**WHAT YOU HAVE TO DO:** Find every line below with the word "ignore" in it, and copy each one.

**PROVIDED ENTRIES:**
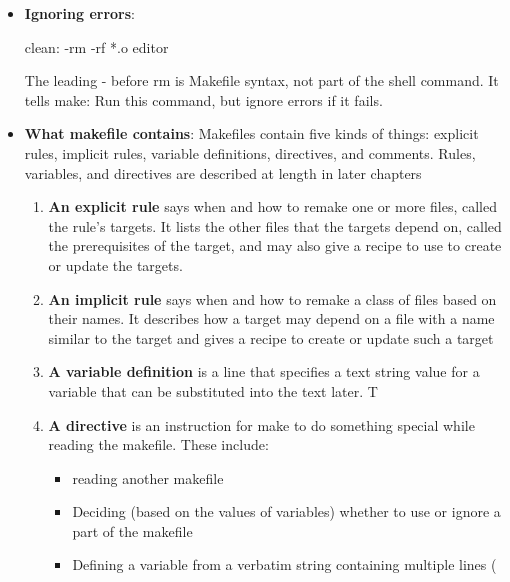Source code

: \documentclass{report}
\begin{document}
\begin{itemize}
\begin{bashcode}
                kbd.o: kbd.c defs.h command.h
                    cc -c kbd.c

                command.o: command.c defs.h command.h
                    cc -c command.c

                clean:
                    rm -f *.o editor
            \end{bashcode}
        \item \textbf{Ignoring errors}: 
            \bigbreak \noindent 
            \begin{bashcode}
            clean: 
                -rm -rf *.o editor
            \end{bashcode}
            \bigbreak \noindent 
            The leading - before rm is Makefile syntax, not part of the shell command. It tells make: Run this command, but ignore errors if it fails.
        \item \textbf{What makefile contains}: Makefiles contain five kinds of things: explicit rules, implicit rules, variable definitions, directives, and comments. Rules, variables, and directives are described at length in later chapters 
            \begin{enumerate}
                \item \textbf{An explicit rule} says when and how to remake one or more files, called the rule’s targets. It lists the other files that the targets depend on, called the prerequisites of the target, and may also give a recipe to use to create or update the targets. 
                \item \textbf{An implicit rule} says when and how to remake a class of files based on their names. It describes how a target may depend on a file with a name similar to the target and gives a recipe to create or update such a target
                \item \textbf{A variable definition} is a line that specifies a text string value for a variable that can be substituted into the text later. T
                \item \textbf{A directive} is an instruction for make to do something special while reading the makefile. These include: 
                    \begin{itemize}
                        \item reading another makefile
                        \item Deciding (based on the values of variables) whether to use or ignore a part of the makefile
                        \item Defining a variable from a verbatim string containing multiple lines (

\end{itemize}
\end{enumerate}
\end{itemize}
\end{document}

**EXERCISE ANSWER:**
            The leading - before rm is Makefile syntax, not part of the shell command. It tells make: Run this command, but ignore errors if it fails.
                        \item Deciding (based on the values of variables) whether to use or ignore a part of the makefile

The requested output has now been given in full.